I ask because the PRD/CRB say "no actions" under Cowering:

Quote:
Cowering: The character is frozen in fear and can take no actions. A cowering character takes a –2 penalty to Armor Class and loses his Dexterity bonus (if any).

But a Panicked creature who is cornered (and therefore cowers) can apparently defend himself:

Quote:
Panicked: A panicked creature must drop anything it holds and flee at top speed from the source of its fear, as well as any other dangers it encounters, along a random path. It can't take any other actions. In addition, the creature takes a –2 penalty on all saving throws, skill checks, and ability checks. If cornered, a panicked creature cowers and does not attack, typically using the total defense action in combat. A panicked creature can use special abilities, including spells, to flee; indeed, the creature must use such means if they are the only way to escape.

This is further complicated because Total Defense gives you a dodge bonus to AC, but cowering apparently removes that bonus anyway.

Quote:

Total Defense

You can defend yourself as a standard action. You get a +4 dodge bonus to your AC for 1 round.

Quote:

Dodge Bonuses

Dodge bonuses represent actively avoiding blows. Any situation that denies you your Dexterity bonus also denies you dodge bonuses.

Basically I'm having trouble figuring out what the intended and actual result are here.


I'd say from what you've shared that it could be
1) he runs, tries to total defend by fail because he can't take actions, and if he could it wouldn't improve his AC any.
2) a panicked creature who cowers in a corner isn't actually "Cowering" per the condition. Thus they run there, total defend, and get the AC boost.
My vote is on view 2.


You're right, that is kind of what the frell. FAQ requested.

Dark Archive

I think it is referring to the condition though because cowering is "frozen in fear" - thus it is part of the fear chain, like shaken and frightened, and the only one of those that stops actions is panicked.

The most common (if not only) way to end up cowering is to be panicked and have nowhere to go.

EDIT: Thank you Zhayne!

EDIT 2: I noticed this because I was looking for core changes between 3.5/PF and the "typically takes the total defense action" line was added in Pathfinder - it did not exist in 3.5.


My reasoning for it is there are abilities and spells that give the cowering status.
It could be that the cowering caused by panicked is a special case that lets you total defend. Then it's the rule of whether you get the bonus or not anyways.
Or it could be that they used an English word describing what was meant, that happens to coincide with a game term, but is not referencing that status.

Dark Archive

If the latter is truly the case, all the more reason for them to clarify it since there is an identical game term by that name as well.

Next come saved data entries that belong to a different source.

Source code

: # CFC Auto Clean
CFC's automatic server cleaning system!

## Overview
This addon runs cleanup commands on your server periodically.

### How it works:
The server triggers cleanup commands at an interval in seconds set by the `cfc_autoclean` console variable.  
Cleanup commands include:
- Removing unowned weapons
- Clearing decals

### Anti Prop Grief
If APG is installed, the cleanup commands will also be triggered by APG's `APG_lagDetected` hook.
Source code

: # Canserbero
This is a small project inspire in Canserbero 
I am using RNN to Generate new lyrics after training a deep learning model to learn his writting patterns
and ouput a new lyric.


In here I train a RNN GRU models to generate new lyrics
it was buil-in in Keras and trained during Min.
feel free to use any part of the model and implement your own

Which spell are you referring to?


castigate though fear says that "If cornered, a panicked creature begins cowering." Again, is this saying what would happen anyways? or is it making it so it does cause cowering when it normally wouldn't? I think I'm beginning to head towards supporting my option 1 though from all these maybes.

Dark Archive

Chess Pwn wrote:
castigate though fear says that "If cornered, a panicked creature begins cowering." Again, is this saying what would happen anyways?

I would say so, yes.


I'm beginning to believe so as well.